Your objective.
Repeat the entries below in full, with every character unchanged.
━━━ Dataset extract
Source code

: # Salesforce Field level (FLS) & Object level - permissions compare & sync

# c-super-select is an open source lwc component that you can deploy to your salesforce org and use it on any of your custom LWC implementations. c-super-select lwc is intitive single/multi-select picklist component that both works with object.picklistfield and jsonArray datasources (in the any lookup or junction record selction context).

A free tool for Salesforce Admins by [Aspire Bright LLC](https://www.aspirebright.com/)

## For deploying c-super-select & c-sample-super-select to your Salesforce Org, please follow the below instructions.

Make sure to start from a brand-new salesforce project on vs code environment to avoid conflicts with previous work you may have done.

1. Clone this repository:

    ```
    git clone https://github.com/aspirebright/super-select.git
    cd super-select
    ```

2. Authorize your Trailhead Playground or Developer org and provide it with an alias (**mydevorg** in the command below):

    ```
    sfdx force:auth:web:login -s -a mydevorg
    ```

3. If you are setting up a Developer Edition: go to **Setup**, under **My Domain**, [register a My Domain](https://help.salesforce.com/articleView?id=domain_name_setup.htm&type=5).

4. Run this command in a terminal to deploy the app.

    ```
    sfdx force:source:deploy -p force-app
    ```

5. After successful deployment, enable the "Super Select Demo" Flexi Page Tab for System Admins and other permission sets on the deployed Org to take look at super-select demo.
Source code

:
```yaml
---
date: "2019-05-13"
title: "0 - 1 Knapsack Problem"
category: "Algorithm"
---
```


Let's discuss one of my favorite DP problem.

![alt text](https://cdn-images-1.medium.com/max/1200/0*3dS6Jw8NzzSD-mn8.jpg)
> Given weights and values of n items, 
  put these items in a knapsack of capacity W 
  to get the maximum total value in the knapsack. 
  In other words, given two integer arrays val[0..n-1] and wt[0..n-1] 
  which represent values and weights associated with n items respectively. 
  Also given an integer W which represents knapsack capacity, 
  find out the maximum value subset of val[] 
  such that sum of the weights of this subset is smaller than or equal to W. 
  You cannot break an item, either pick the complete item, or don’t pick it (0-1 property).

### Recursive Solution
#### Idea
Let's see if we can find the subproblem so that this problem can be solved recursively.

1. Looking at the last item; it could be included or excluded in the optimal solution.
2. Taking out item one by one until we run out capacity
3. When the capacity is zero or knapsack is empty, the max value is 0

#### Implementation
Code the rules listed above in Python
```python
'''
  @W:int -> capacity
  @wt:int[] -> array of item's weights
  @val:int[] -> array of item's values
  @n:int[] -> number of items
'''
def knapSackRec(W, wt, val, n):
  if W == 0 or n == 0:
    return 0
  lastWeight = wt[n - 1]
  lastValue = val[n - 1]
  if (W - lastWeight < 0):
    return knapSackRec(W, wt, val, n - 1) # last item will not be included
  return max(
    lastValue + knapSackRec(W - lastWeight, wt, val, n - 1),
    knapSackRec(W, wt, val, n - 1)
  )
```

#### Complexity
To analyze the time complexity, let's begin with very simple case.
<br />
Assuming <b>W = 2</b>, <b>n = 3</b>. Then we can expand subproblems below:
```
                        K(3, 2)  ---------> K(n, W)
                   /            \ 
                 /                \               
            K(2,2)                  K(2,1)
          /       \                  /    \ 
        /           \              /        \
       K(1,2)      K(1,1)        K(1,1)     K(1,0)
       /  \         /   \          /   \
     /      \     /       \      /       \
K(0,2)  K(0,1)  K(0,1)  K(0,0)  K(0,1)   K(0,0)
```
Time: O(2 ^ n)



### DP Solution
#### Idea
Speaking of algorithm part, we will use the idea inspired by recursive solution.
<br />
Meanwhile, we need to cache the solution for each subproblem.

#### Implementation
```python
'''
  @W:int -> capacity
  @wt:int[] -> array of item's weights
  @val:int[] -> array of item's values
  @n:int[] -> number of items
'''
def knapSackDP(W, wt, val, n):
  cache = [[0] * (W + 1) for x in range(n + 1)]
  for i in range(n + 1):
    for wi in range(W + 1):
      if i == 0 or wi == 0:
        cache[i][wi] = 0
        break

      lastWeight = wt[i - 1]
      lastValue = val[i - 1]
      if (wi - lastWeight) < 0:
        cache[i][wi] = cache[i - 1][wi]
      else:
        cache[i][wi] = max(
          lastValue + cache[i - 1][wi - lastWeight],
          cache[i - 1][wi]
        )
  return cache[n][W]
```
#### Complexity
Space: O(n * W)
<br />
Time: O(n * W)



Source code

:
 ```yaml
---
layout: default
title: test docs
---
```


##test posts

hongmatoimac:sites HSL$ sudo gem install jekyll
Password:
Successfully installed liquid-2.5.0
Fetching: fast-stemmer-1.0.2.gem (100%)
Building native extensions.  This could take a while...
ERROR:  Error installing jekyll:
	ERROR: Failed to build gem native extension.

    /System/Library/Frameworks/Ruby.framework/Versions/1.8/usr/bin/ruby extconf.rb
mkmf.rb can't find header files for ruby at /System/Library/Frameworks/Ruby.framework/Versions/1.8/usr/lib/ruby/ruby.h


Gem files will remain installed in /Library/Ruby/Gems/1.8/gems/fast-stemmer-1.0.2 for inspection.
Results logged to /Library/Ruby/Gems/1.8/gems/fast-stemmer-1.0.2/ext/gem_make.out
━━━━━━
Task answer.
Source code

: # Salesforce Field level (FLS) & Object level - permissions compare & sync

# c-super-select is an open source lwc component that you can deploy to your salesforce org and use it on any of your custom LWC implementations. c-super-select lwc is intitive single/multi-select picklist component that both works with object.picklistfield and jsonArray datasources (in the any lookup or junction record selction context).

A free tool for Salesforce Admins by [Aspire Bright LLC](https://www.aspirebright.com/)

## For deploying c-super-select & c-sample-super-select to your Salesforce Org, please follow the below instructions.

Make sure to start from a brand-new salesforce project on vs code environment to avoid conflicts with previous work you may have done.

1. Clone this repository:

    ```
    git clone https://github.com/aspirebright/super-select.git
    cd super-select
    ```

2. Authorize your Trailhead Playground or Developer org and provide it with an alias (**mydevorg** in the command below):

    ```
    sfdx force:auth:web:login -s -a mydevorg
    ```

3. If you are setting up a Developer Edition: go to **Setup**, under **My Domain**, [register a My Domain](https://help.salesforce.com/articleView?id=domain_name_setup.htm&type=5).

4. Run this command in a terminal to deploy the app.

    ```
    sfdx force:source:deploy -p force-app
    ```

5. After successful deployment, enable the "Super Select Demo" Flexi Page Tab for System Admins and other permission sets on the deployed Org to take look at super-select demo.
Source code

:
```yaml
---
date: "2019-05-13"
title: "0 - 1 Knapsack Problem"
category: "Algorithm"
---
```


Let's discuss one of my favorite DP problem.

![alt text](https://cdn-images-1.medium.com/max/1200/0*3dS6Jw8NzzSD-mn8.jpg)
> Given weights and values of n items, 
  put these items in a knapsack of capacity W 
  to get the maximum total value in the knapsack. 
  In other words, given two integer arrays val[0..n-1] and wt[0..n-1] 
  which represent values and weights associated with n items respectively. 
  Also given an integer W which represents knapsack capacity, 
  find out the maximum value subset of val[] 
  such that sum of the weights of this subset is smaller than or equal to W. 
  You cannot break an item, either pick the complete item, or don’t pick it (0-1 property).

### Recursive Solution
#### Idea
Let's see if we can find the subproblem so that this problem can be solved recursively.

1. Looking at the last item; it could be included or excluded in the optimal solution.
2. Taking out item one by one until we run out capacity
3. When the capacity is zero or knapsack is empty, the max value is 0

#### Implementation
Code the rules listed above in Python
```python
'''
  @W:int -> capacity
  @wt:int[] -> array of item's weights
  @val:int[] -> array of item's values
  @n:int[] -> number of items
'''
def knapSackRec(W, wt, val, n):
  if W == 0 or n == 0:
    return 0
  lastWeight = wt[n - 1]
  lastValue = val[n - 1]
  if (W - lastWeight < 0):
    return knapSackRec(W, wt, val, n - 1) # last item will not be included
  return max(
    lastValue + knapSackRec(W - lastWeight, wt, val, n - 1),
    knapSackRec(W, wt, val, n - 1)
  )
```

#### Complexity
To analyze the time complexity, let's begin with very simple case.
<br />
Assuming <b>W = 2</b>, <b>n = 3</b>. Then we can expand subproblems below:
```
                        K(3, 2)  ---------> K(n, W)
                   /            \ 
                 /                \               
            K(2,2)                  K(2,1)
          /       \                  /    \ 
        /           \              /        \
       K(1,2)      K(1,1)        K(1,1)     K(1,0)
       /  \         /   \          /   \
     /      \     /       \      /       \
K(0,2)  K(0,1)  K(0,1)  K(0,0)  K(0,1)   K(0,0)
```
Time: O(2 ^ n)



### DP Solution
#### Idea
Speaking of algorithm part, we will use the idea inspired by recursive solution.
<br />
Meanwhile, we need to cache the solution for each subproblem.

#### Implementation
```python
'''
  @W:int -> capacity
  @wt:int[] -> array of item's weights
  @val:int[] -> array of item's values
  @n:int[] -> number of items
'''
def knapSackDP(W, wt, val, n):
  cache = [[0] * (W + 1) for x in range(n + 1)]
  for i in range(n + 1):
    for wi in range(W + 1):
      if i == 0 or wi == 0:
        cache[i][wi] = 0
        break

      lastWeight = wt[i - 1]
      lastValue = val[i - 1]
      if (wi - lastWeight) < 0:
        cache[i][wi] = cache[i - 1][wi]
      else:
        cache[i][wi] = max(
          lastValue + cache[i - 1][wi - lastWeight],
          cache[i - 1][wi]
        )
  return cache[n][W]
```
#### Complexity
Space: O(n * W)
<br />
Time: O(n * W)



Source code

:
 ```yaml
---
layout: default
title: test docs
---
```


##test posts

hongmatoimac:sites HSL$ sudo gem install jekyll
Password:
Successfully installed liquid-2.5.0
Fetching: fast-stemmer-1.0.2.gem (100%)
Building native extensions.  This could take a while...
ERROR:  Error installing jekyll:
	ERROR: Failed to build gem native extension.

    /System/Library/Frameworks/Ruby.framework/Versions/1.8/usr/bin/ruby extconf.rb
mkmf.rb can't find header files for ruby at /System/Library/Frameworks/Ruby.framework/Versions/1.8/usr/lib/ruby/ruby.h


Gem files will remain installed in /Library/Ruby/Gems/1.8/gems/fast-stemmer-1.0.2 for inspection.
Results logged to /Library/Ruby/Gems/1.8/gems/fast-stemmer-1.0.2/ext/gem_make.out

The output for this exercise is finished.